(Available records begins)

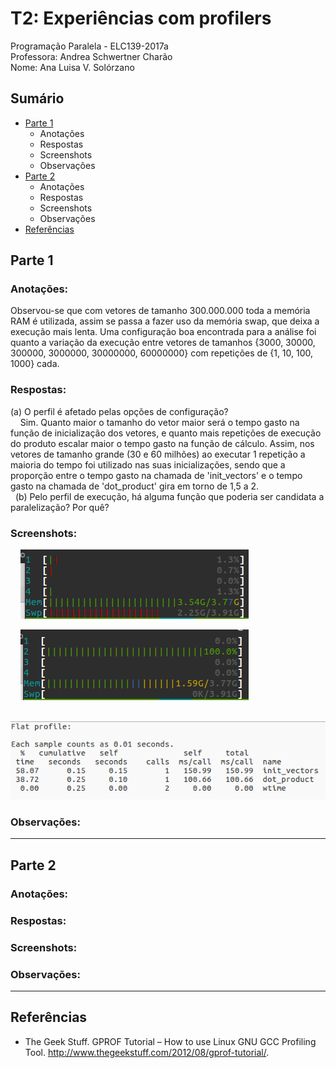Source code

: # T2: Experiências com profilers
Programação Paralela - ELC139-2017a\
Professora: Andrea Schwertner Charão\
Nome: Ana Luisa V. Solórzano

## Sumário

  * [Parte 1](#parte-1)
    * Anotações
    * Respostas
    * Screenshots
    * Observações
  * [Parte 2](#parte-2)
    * Anotações
    * Respostas
    * Screenshots
    * Observações
  * [Referências](#referências)

## Parte 1
   ### Anotações:
   Observou-se que com vetores de tamanho 300.000.000 toda a memória RAM é utilizada, assim se passa a fazer uso da memória swap, que deixa a execução mais lenta. Uma configuração boa encontrada para a análise foi quanto a variação da execução entre vetores de tamanhos {3000, 30000, 300000, 3000000, 30000000, 60000000} com repetições de {1, 10, 100, 1000} cada. 
   ### Respostas:
   (a) O perfil é afetado pelas opções de configuração?\
      Sim. Quanto maior o tamanho do vetor maior será o tempo gasto na função de inicialização dos vetores, e quanto mais repetições de execução do produto escalar maior o tempo gasto na função de cálculo. Assim, nos vetores de tamanho grande (30 e 60 milhões) ao executar 1 repetição a maioria do tempo foi utilizado nas suas inicializações, sendo que a proporção entre o tempo gasto na chamada de 'init_vectors' e o tempo gasto na chamada de 'dot_product' gira em torno de 1,5 a 2.\
   (b) Pelo perfil de execução, há alguma função que poderia ser candidata a paralelização? Por quê?
   ### Screenshots:
      ![swap](dotprod_seq/screenshots/swap.png?raw=true "Execução com vetor de tamanho 300M fazendo swap.")
      
      ![30M](dotprod_seq/screenshots/30M.png?raw=true "Execução do programa com vetor de tamanho 30M, o qual faz bom uso da CPU sem precisar de swap.")
      
      ![30Mgprof](dotprod_seq/screenshots/30M1exec.png?raw=true "Execução com vetor de tamanho 30M e 1 repetição.")
   ### Observações:

----

## Parte 2
   ### Anotações:
   ### Respostas:
   ### Screenshots:
   ### Observações:

----

## Referências
- The Geek Stuff. GPROF Tutorial – How to use Linux GNU GCC Profiling Tool. http://www.thegeekstuff.com/2012/08/gprof-tutorial/.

(Available records ends)

### About this task
Please list every line of the records that contains "true".

### Answer to the exercise
      ![swap](dotprod_seq/screenshots/swap.png?raw=true "Execução com vetor de tamanho 300M fazendo swap.")
      ![30M](dotprod_seq/screenshots/30M.png?raw=true "Execução do programa com vetor de tamanho 30M, o qual faz bom uso da CPU sem precisar de swap.")
      ![30Mgprof](dotprod_seq/screenshots/30M1exec.png?raw=true "Execução com vetor de tamanho 30M e 1 repetição.")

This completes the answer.